__Exercise brief__: All records that follow are to be output exactly.

__Source texts of formatted documents__:
....................

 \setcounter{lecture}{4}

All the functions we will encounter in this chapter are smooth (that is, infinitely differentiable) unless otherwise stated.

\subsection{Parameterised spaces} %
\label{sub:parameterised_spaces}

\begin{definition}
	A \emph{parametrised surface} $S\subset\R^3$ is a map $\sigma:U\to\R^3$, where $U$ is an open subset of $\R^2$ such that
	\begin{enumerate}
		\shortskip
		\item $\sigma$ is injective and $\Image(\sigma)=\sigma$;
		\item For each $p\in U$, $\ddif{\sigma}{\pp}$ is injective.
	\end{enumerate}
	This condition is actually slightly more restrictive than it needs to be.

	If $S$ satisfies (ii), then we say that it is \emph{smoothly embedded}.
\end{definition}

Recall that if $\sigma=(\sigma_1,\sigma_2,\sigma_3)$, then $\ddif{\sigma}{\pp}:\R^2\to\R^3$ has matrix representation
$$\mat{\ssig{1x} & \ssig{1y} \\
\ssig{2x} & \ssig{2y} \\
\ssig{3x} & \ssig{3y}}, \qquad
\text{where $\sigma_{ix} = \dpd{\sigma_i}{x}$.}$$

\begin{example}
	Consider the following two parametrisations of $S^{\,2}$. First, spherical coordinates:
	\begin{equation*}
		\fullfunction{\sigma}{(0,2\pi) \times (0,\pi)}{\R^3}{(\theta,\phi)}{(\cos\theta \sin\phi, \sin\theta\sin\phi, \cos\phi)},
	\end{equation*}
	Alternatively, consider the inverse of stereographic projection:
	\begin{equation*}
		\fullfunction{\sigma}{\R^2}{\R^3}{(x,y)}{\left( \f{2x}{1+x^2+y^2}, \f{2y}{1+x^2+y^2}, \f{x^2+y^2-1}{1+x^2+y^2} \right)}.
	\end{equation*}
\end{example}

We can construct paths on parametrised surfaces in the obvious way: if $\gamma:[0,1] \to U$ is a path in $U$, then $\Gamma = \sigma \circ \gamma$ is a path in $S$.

....................

__Response to this exercise__:
 \setcounter{lecture}{4}

All the functions we will encounter in this chapter are smooth (that is, infinitely differentiable) unless otherwise stated.

\subsection{Parameterised spaces} %
\label{sub:parameterised_spaces}

\begin{definition}
	A \emph{parametrised surface} $S\subset\R^3$ is a map $\sigma:U\to\R^3$, where $U$ is an open subset of $\R^2$ such that
	\begin{enumerate}
		\shortskip
		\item $\sigma$ is injective and $\Image(\sigma)=\sigma$;
		\item For each $p\in U$, $\ddif{\sigma}{\pp}$ is injective.
	\end{enumerate}
	This condition is actually slightly more restrictive than it needs to be.

	If $S$ satisfies (ii), then we say that it is \emph{smoothly embedded}.
\end{definition}

Recall that if $\sigma=(\sigma_1,\sigma_2,\sigma_3)$, then $\ddif{\sigma}{\pp}:\R^2\to\R^3$ has matrix representation
$$\mat{\ssig{1x} & \ssig{1y} \\
\ssig{2x} & \ssig{2y} \\
\ssig{3x} & \ssig{3y}}, \qquad
\text{where $\sigma_{ix} = \dpd{\sigma_i}{x}$.}$$

\begin{example}
	Consider the following two parametrisations of $S^{\,2}$. First, spherical coordinates:
	\begin{equation*}
		\fullfunction{\sigma}{(0,2\pi) \times (0,\pi)}{\R^3}{(\theta,\phi)}{(\cos\theta \sin\phi, \sin\theta\sin\phi, \cos\phi)},
	\end{equation*}
	Alternatively, consider the inverse of stereographic projection:
	\begin{equation*}
		\fullfunction{\sigma}{\R^2}{\R^3}{(x,y)}{\left( \f{2x}{1+x^2+y^2}, \f{2y}{1+x^2+y^2}, \f{x^2+y^2-1}{1+x^2+y^2} \right)}.
	\end{equation*}
\end{example}

We can construct paths on parametrised surfaces in the obvious way: if $\gamma:[0,1] \to U$ is a path in $U$, then $\Gamma = \sigma \circ \gamma$ is a path in $S$.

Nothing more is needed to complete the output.